── DATA SECTION ──

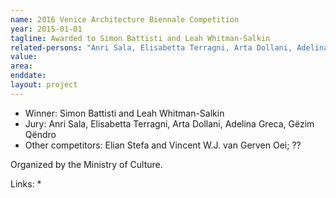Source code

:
 ```yaml
---
name: 2016 Venice Architecture Biennale Competition
year: 2015-01-01
tagline: Awarded to Simon Battisti and Leah Whitman-Salkin
related-persons: "Anri Sala, Elisabetta Terragni, Arta Dollani, Adelina Greca, Gëzim Qëndro, Mirela Kumbaro, Simon Battisti, Leah Whitman-Salkin"
value:
area:
enddate:
layout: project
---
```

* Winner: Simon Battisti and Leah Whitman-Salkin
* Jury: Anri Sala, Elisabetta Terragni, Arta Dollani, Adelina Greca, Gëzim Qëndro
* Other competitors: Elian Stefa and Vincent W.J. van Gerven Oei; ??

Organized by the Ministry of Culture.

Links:
*
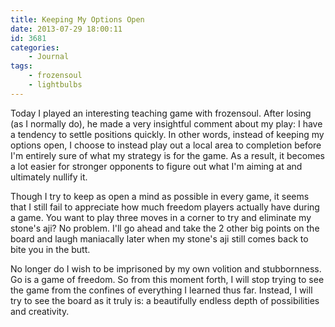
 ```yaml
---
title: Keeping My Options Open
date: 2013-07-29 18:00:11
id: 3681
categories:
	- Journal
tags:
	- frozensoul
	- lightbulbs
---
```


Today I played an interesting teaching game with frozensoul. After losing (as I normally do), he made a very insightful comment about my play: I have a tendency to settle positions quickly. In other words, instead of keeping my options open, I choose to instead play out a local area to completion before I'm entirely sure of what my strategy is for the game. As a result, it becomes a lot easier for stronger opponents to figure out what I'm aiming at and ultimately nullify it.

Though I try to keep as open a mind as possible in every game, it seems that I still fail to appreciate how much freedom players actually have during a game. You want to play three moves in a corner to try and eliminate my stone's aji? No problem. I'll go ahead and take the 2 other big points on the board and laugh maniacally later when my stone's aji still comes back to bite you in the butt.

No longer do I wish to be imprisoned by my own volition and stubbornness. Go is a game of freedom. So from this moment forth, I will stop trying to see the game from the confines of everything I learned thus far. Instead, I will try to see the board as it truly is: a beautifully endless depth of possibilities and creativity.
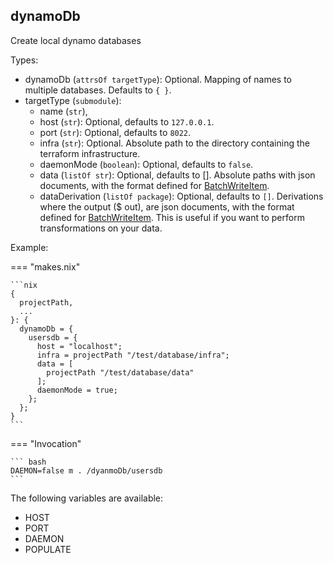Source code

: ## dynamoDb

Create local dynamo databases

Types:

- dynamoDb (`attrsOf targetType`): Optional.
    Mapping of names to multiple databases.
    Defaults to `{ }`.
- targetType (`submodule`):
    - name (`str`),
    - host (`str`): Optional, defaults to `127.0.0.1`.
    - port (`str`): Optional, defaults to `8022`.
    - infra (`str`): Optional. Absolute path to the directory containing the
        terraform infrastructure.
    - daemonMode (`boolean`): Optional, defaults to `false`.
    - data (`listOf str`): Optional, defaults to []. Absolute paths with json documents,
        with the format defined for
        [BatchWriteItem](https://docs.aws.amazon.com/amazondynamodb/latest/APIReference/API_BatchWriteItem.html#API_BatchWriteItem_RequestSyntax).
    - dataDerivation (`listOf package`): Optional, defaults to `[]`.
        Derivations where the output ($ out), are json documents,
        with the format defined for
        [BatchWriteItem](https://docs.aws.amazon.com/amazondynamodb/latest/APIReference/API_BatchWriteItem.html#API_BatchWriteItem_RequestSyntax).
        This is useful if you want to perform transformations on your data.

Example:

=== "makes.nix"

    ```nix
    {
      projectPath,
      ...
    }: {
      dynamoDb = {
        usersdb = {
          host = "localhost";
          infra = projectPath "/test/database/infra";
          data = [
            projectPath "/test/database/data"
          ];
          daemonMode = true;
        };
      };
    }
    ```

=== "Invocation"

    ``` bash
    DAEMON=false m . /dyanmoDb/usersdb
    ```

The following variables are available:

- HOST
- PORT
- DAEMON
- POPULATE
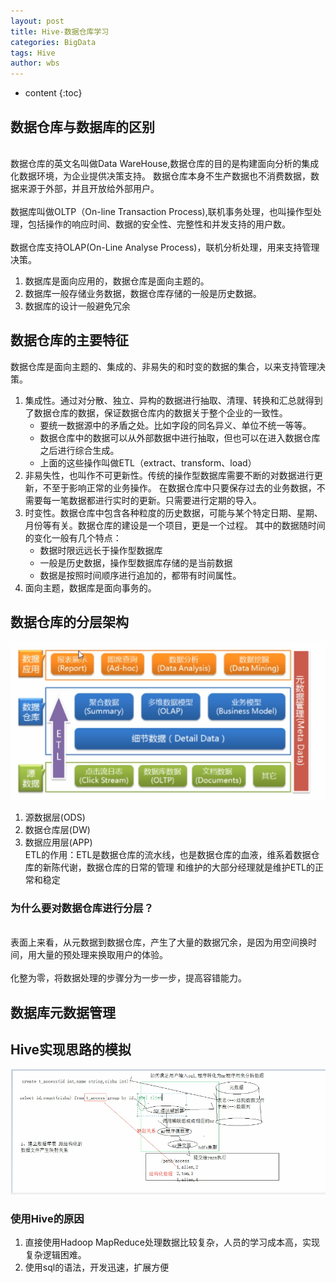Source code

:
 ```yaml
---
layout: post
title: Hive-数据仓库学习
categories: BigData
tags: Hive
author: wbs
---
```


* content
{:toc}

## 数据仓库与数据库的区别
<br>数据仓库的英文名叫做Data WareHouse,数据仓库的目的是构建面向分析的集成化数据环境，为企业提供决策支持。
数据仓库本身不生产数据也不消费数据，数据来源于外部，并且开放给外部用户。</br>
<br>数据库叫做OLTP（On-line Transaction Process),联机事务处理，也叫操作型处理，包括操作的响应时间、数据的安全性、完整性和并发支持的用户数。</br>
<br>数据仓库支持OLAP(On-Line Analyse Process)，联机分析处理，用来支持管理决策。</br>
1. 数据库是面向应用的，数据仓库是面向主题的。
2. 数据库一般存储业务数据，数据仓库存储的一般是历史数据。
3. 数据库的设计一般避免冗余







## 数据仓库的主要特征
数据仓库是面向主题的、集成的、非易失的和时变的数据的集合，以来支持管理决策。
1. 集成性。通过对分散、独立、异构的数据进行抽取、清理、转换和汇总就得到了数据仓库的数据，保证数据仓库内的数据关于整个企业的一致性。
    * 要统一数据源中的矛盾之处。比如字段的同名异义、单位不统一等等。
    * 数据仓库中的数据可以从外部数据中进行抽取，但也可以在进入数据仓库之后进行综合生成。
    * 上面的这些操作叫做ETL（extract、transform、load）
2. 非易失性，也叫作不可更新性。传统的操作型数据库需要不断的对数据进行更新，不至于影响正常的业务操作。
   在数据仓库中只要保存过去的业务数据，不需要每一笔数据都进行实时的更新。只需要进行定期的导入。
3. 时变性。数据仓库中包含各种粒度的历史数据，可能与某个特定日期、星期、月份等有关。数据仓库的建设是一个项目，更是一个过程。
   其中的数据随时间的变化一般有几个特点：
    * 数据时限远远长于操作型数据库
    * 一般是历史数据，操作型数据库存储的是当前数据
    * 数据是按照时间顺序进行追加的，都带有时间属性。
4. 面向主题，数据库是面向事务的。
## 数据仓库的分层架构
![](../images/hive-learn/数据仓库的分层架构.png)
1. 源数据层(ODS)
2. 数据仓库层(DW)
3. 数据应用层(APP)
<br>ETL的作用：ETL是数据仓库的流水线，也是数据仓库的血液，维系着数据仓库的新陈代谢，数据仓库的日常的管理
和维护的大部分经理就是维护ETL的正常和稳定</br>
### 为什么要对数据仓库进行分层？
<br>表面上来看，从元数据到数据仓库，产生了大量的数据冗余，是因为用空间换时间，用大量的预处理来换取用户的体验。</br>
<br>化整为零，将数据处理的步骤分为一步一步，提高容错能力。</br>

## 数据库元数据管理
## Hive实现思路的模拟
![](../images/hive-learn/hive实现思路模拟.png)
### 使用Hive的原因
1. 直接使用Hadoop MapReduce处理数据比较复杂，人员的学习成本高，实现复杂逻辑困难。
2. 使用sql的语法，开发迅速，扩展方便



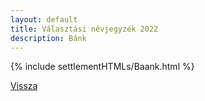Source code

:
 ```yaml
---
layout: default
title: Választási névjegyzék 2022
description: Bánk
---
```


{% include settlementHTMLs/Baank.html %}

[Vissza](../)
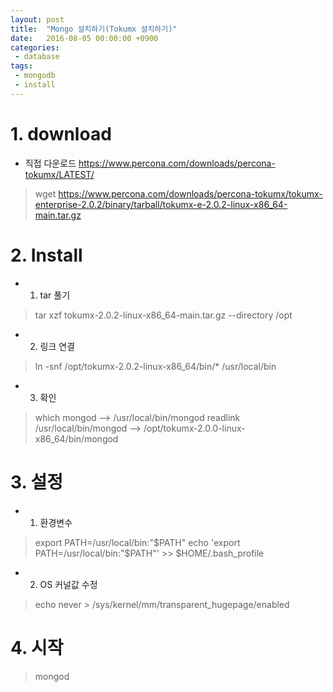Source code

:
 ```yaml
---
layout: post
title:  "Mongo 설치하기(Tokumx 설치하기)"
date:   2016-08-05 00:00:00 +0900
categories:
 - database
tags: 
 - mongodb
 - install
---
```


# 1. download
- 직접 다운로드 https://www.percona.com/downloads/percona-tokumx/LATEST/
 
> wget https://www.percona.com/downloads/percona-tokumx/tokumx-enterprise-2.0.2/binary/tarball/tokumx-e-2.0.2-linux-x86_64-main.tar.gz

# 2. Install
- 1) tar 풀기

> tar xzf tokumx-2.0.2-linux-x86_64-main.tar.gz --directory /opt

- 2) 링크 연결

> ln -snf /opt/tokumx-2.0.2-linux-x86_64/bin/* /usr/local/bin

- 3) 확인

> which mongod
> --> /usr/local/bin/mongod
> readlink /usr/local/bin/mongod
> --> /opt/tokumx-2.0.0-linux-x86_64/bin/mongod

# 3. 설정
- 1) 환경변수

> export PATH=/usr/local/bin:"$PATH"
> echo 'export PATH=/usr/local/bin:"$PATH"' >> $HOME/.bash_profile
 
- 2) OS 커널값 수정

> echo never > /sys/kernel/mm/transparent_hugepage/enabled

# 4. 시작

> mongod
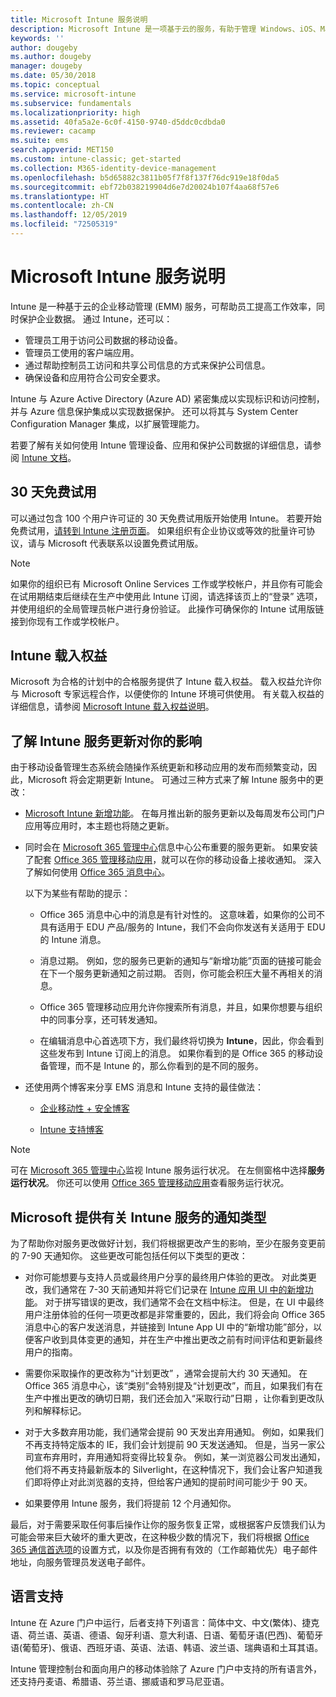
 ```yaml
---
title: Microsoft Intune 服务说明
description: Microsoft Intune 是一项基于云的服务，有助于管理 Windows、iOS、Mac OS X、Android 和 Windows Mobile 设备。
keywords: ''
author: dougeby
ms.author: dougeby
manager: dougeby
ms.date: 05/30/2018
ms.topic: conceptual
ms.service: microsoft-intune
ms.subservice: fundamentals
ms.localizationpriority: high
ms.assetid: 40fa5a2e-6c0f-4150-9740-d5ddc0cdbda0
ms.reviewer: cacamp
ms.suite: ems
search.appverid: MET150
ms.custom: intune-classic; get-started
ms.collection: M365-identity-device-management
ms.openlocfilehash: b5d65882c3811b05f7f8f137f76dc919e18f0da5
ms.sourcegitcommit: ebf72b038219904d6e7d20024b107f4aa68f57e6
ms.translationtype: HT
ms.contentlocale: zh-CN
ms.lasthandoff: 12/05/2019
ms.locfileid: "72505319"
---
```

# <a name="microsoft-intune-service-description"></a>Microsoft Intune 服务说明

Intune 是一种基于云的企业移动管理 (EMM) 服务，可帮助员工提高工作效率，同时保护企业数据。 通过 Intune，还可以：
* 管理员工用于访问公司数据的移动设备。
* 管理员工使用的客户端应用。
* 通过帮助控制员工访问和共享公司信息的方式来保护公司信息。
* 确保设备和应用符合公司安全要求。

Intune 与 Azure Active Directory (Azure AD) 紧密集成以实现标识和访问控制，并与 Azure 信息保护集成以实现数据保护。 还可以将其与 System Center Configuration Manager 集成，以扩展管理能力。

若要了解有关如何使用 Intune 管理设备、应用和保护公司数据的详细信息，请参阅 [Intune 文档](../index.yml)。

## <a name="30-day-free-trial"></a>30 天免费试用
可以通过包含 100 个用户许可证的 30 天免费试用版开始使用 Intune。 若要开始免费试用，[请转到 Intune 注册页面](https://admin.microsoft.com/Signup/Signup.aspx?OfferId=40BE278A-DFD1-470a-9EF7-9F2596EA7FF9&dl=INTUNE_A&ali=1#0%20)。 如果组织有企业协议或等效的批量许可协议，请与 Microsoft 代表联系以设置免费试用版。

> [!NOTE]
> 如果你的组织已有 Microsoft Online Services 工作或学校帐户，并且你有可能会在试用期结束后继续在生产中使用此 Intune 订阅，请选择该页上的“登录”  选项，并使用组织的全局管理员帐户进行身份验证。 此操作可确保你的 Intune 试用版链接到你现有工作或学校帐户。

<!--- For a list of settings that you can set up on mobile devices, see:

- [Enrolled device management capabilities of Microsoft Intune](introduction-intune.md)

- [Hybrid mobile device management (MDM) with System Center Configuration Manager and Microsoft Intune](/sccm/mdm/understand/hybrid-mobile-device-management)

For more about System Center Configuration Manager, see [Documentation  for System Center Configuration Manager](/sccm/index).--->
## <a name="intune-onboarding-benefit"></a>Intune 载入权益
Microsoft 为合格的计划中的合格服务提供了 Intune 载入权益。 载入权益允许你与 Microsoft 专家远程合作，以便使你的 Intune 环境可供使用。 有关载入权益的详细信息，请参阅 [Microsoft Intune 载入权益说明](http://go.microsoft.com/fwlink/?LinkId=619281)。


## <a name="learn-how-intune-service-updates-affect-you"></a>了解 Intune 服务更新对你的影响

由于移动设备管理生态系统会随操作系统更新和移动应用的发布而频繁变动，因此，Microsoft 将会定期更新 Intune。 可通过三种方式来了解 Intune 服务中的更改：

- [Microsoft Intune 新增功能](whats-new.md)。 在每月推出新的服务更新以及每周发布公司门户应用等应用时，本主题也将随之更新。

- 同时会在 [Microsoft 365 管理中心](https://admin.microsoft.com/)信息中心公布重要的服务更新。 如果安装了配套 [Office 365 管理移动应用](https://support.office.com/article/Office-365-Admin-Mobile-App-e16f6421-2a1a-4142-bf9d-9846600a060a)，就可以在你的移动设备上接收通知。 深入了解如何使用 [Office 365 消息中心](https://support.office.com/client/results?Shownav=true&ns=O365ENTADMIN&version=15&ver=15&HelpID=O365E_MCManageUpdates)。

  以下为某些有帮助的提示：

  - Office 365 消息中心中的消息是有针对性的。 这意味着，如果你的公司不具有适用于 EDU 产品/服务的 Intune，我们不会向你发送有关适用于 EDU 的 Intune 消息。

  - 消息过期。 例如，您的服务已更新的通知与“新增功能”页面的链接可能会在下一个服务更新通知之前过期。 否则，你可能会积压大量不再相关的消息。

  - Office 365 管理移动应用允许你搜索所有消息，并且，如果你想要与组织中的同事分享，还可转发通知。

  - 在编辑消息中心首选项下方，我们最终将切换为 **Intune**，因此，你会看到这些发布到 Intune 订阅上的消息。 如果你看到的是 Office 365 的移动设备管理，而不是 Intune 的，那么你看到的是不同的服务。

- 还使用两个博客来分享 EMS 消息和 Intune 支持的最佳做法：

  - [企业移动性 + 安全博客](https://blogs.technet.microsoft.com/enterprisemobility/)

  - [Intune 支持博客](https://blogs.technet.microsoft.com/intunesupport/)

> [!Note]
> 可在 [Microsoft 365 管理中心](https://admin.microsoft.com)监视 Intune 服务运行状况。 在左侧窗格中选择**服务运行状况**。 你还可以使用 [Office 365 管理移动应用](https://support.office.com/article/Office-365-Admin-Mobile-App-e16f6421-2a1a-4142-bf9d-9846600a060a)查看服务运行状况。

## <a name="types-of-notices-microsoft-provides-about-the-intune-service"></a>Microsoft 提供有关 Intune 服务的通知类型

为了帮助你对服务更改做好计划，我们将根据更改产生的影响，至少在服务变更前的 7-90 天通知你。 这些更改可能包括任何以下类型的更改：

- 对你可能想要与支持人员或最终用户分享的最终用户体验的更改。 对此类更改，我们通常在 7-30 天前通知并将它们记录在 [Intune 应用 UI 中的新增功能](whats-new-app-ui.md)。 对于拼写错误的更改，我们通常不会在文档中标注。 但是，在 UI 中最终用户注册体验的任何一项更改都是非常重要的，因此，我们将会向 Office 365 消息中心的客户发送消息，并链接到 Intune App UI 中的“新增功能”部分，以便客户收到具体变更的通知，并在生产中推出更改之前有时间评估和更新最终用户的指南。

- 需要你采取操作的更改称为“计划更改”  ，通常会提前大约 30 天通知。 在 Office 365 消息中心，该“类别”会特别提及“计划更改”，而且，如果我们有在生产中推出更改的确切日期，我们还会加入“采取行动”日期  ，让你看到更改队列和解释标记。

- 对于大多数弃用功能，我们通常会提前 90 天发出弃用通知。 例如，如果我们不再支持特定版本的 IE，我们会计划提前 90 天发送通知。 但是，当另一家公司宣布弃用时，弃用通知将变得比较复杂。 例如，某一浏览器公司发出通知，他们将不再支持最新版本的 Silverlight，在这种情况下，我们会让客户知道我们即将停止对此浏览器的支持，但给客户通知的提前时间可能少于 90 天。

- 如果要停用 Intune 服务，我们将提前 12 个月通知你。

最后，对于需要采取任何事后操作让你的服务恢复正常，或根据客户反馈我们认为可能会带来巨大破坏的重大更改，在这种极少数的情况下，我们将根据 [Office 365 通信首选项](https://support.office.com/article/Change-your-contact-preferences-for-communications-from-Microsoft-6f70de1b-a64d-4498-bfbd-be8c83a9c0fc)的设置方式，以及你是否拥有有效的（工作邮箱优先）电子邮件地址，向服务管理员发送电子邮件。  


<!--- ## Choose the management solution that’s right for you
You can set up Intune in several ways to manage and help protect your company's mobile devices and computers (referred to as **devices** in this article).

- **Intune stand-alone configuration.** Use the web-based admin console in Intune to manage devices in your organization. Intune can be used without any on-premises IT infrastructure. If you use Intune with Active Directory Domain Services, you can use domain user accounts that you manage with Domain Services with Intune.

- **Intune with System Center Configuration Manager.** Use the Configuration Manager management console to manage computers and mobile devices in your enterprise. This configuration can help you to manage all your organization’s devices through a single console, the Configuration Manager Admin Console. Configuration Manager supports large numbers of mobile devices, servers, and computers. For more about Configuration Manager, see [Hybrid mobile device management (MDM) with System Center Configuration Manager and Microsoft Intune](/sccm/mdm/understand/hybrid-mobile-device-management). For more help deciding which approach is right for you, see [Choose between Microsoft Intune standalone and hybrid mobile device management with Configuration Manager](/sccm/mdm/understand/choose-between-standalone-intune-and-hybrid-mobile-device-management).--->

## <a name="language-support"></a>语言支持
Intune 在 Azure 门户中运行，后者支持下列语言：简体中文、中文(繁体)、捷克语、荷兰语、英语、德语、匈牙利语、意大利语、日语、葡萄牙语(巴西)、葡萄牙语(葡萄牙)、俄语、西班牙语、英语、法语、韩语、波兰语、瑞典语和土耳其语。

Intune 管理控制台和面向用户的移动体验除了 Azure 门户中支持的所有语言外，还支持丹麦语、希腊语、芬兰语、挪威语和罗马尼亚语。

<!--- ## Learn more about Intune
Use these resources to learn more about Intune:

- The [Microsoft Intune Trust Center](https://www.microsoft.com/server-cloud/products/intune-trust-center/) provides information about the security, privacy, and compliance practices of Intune, and it describes some of Intune's certifications.

- [Enrolled device management capabilities of Microsoft Intune](introduction-intune.md)--->

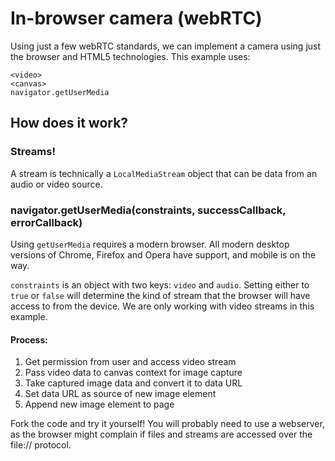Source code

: # In-browser camera (webRTC)

Using just a few webRTC standards, we can implement a camera using just the browser and HTML5 technologies. This example uses:
```
<video>
<canvas>
navigator.getUserMedia
```

## How does it work?
### Streams!

A stream is technically a `LocalMediaStream` object that can be data from an audio or video source.

### navigator.getUserMedia(constraints, successCallback, errorCallback)

Using `getUserMedia` requires a modern browser. All modern desktop versions of Chrome, Firefox and Opera have support, and mobile is on the way.

`constraints` is an object with two keys: `video` and `audio`. Setting either to `true` or `false` will determine the kind of stream that the browser will have access to from the device. We are only working with video streams in this example. 

#### Process:

1. Get permission from user and access video stream
2. Pass video data to canvas context for image capture
3. Take captured image data and convert it to data URL
4. Set data URL as source of new image element
5. Append new image element to page

Fork the code and try it yourself! You will probably need to use a webserver, as the browser might complain if files and streams are accessed over the file:// protocol.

───

EXERCISE:
Reply with nothing except the number of lines in the records that include the word "linux".

SOLUTION FOR THIS PROBLEM:
4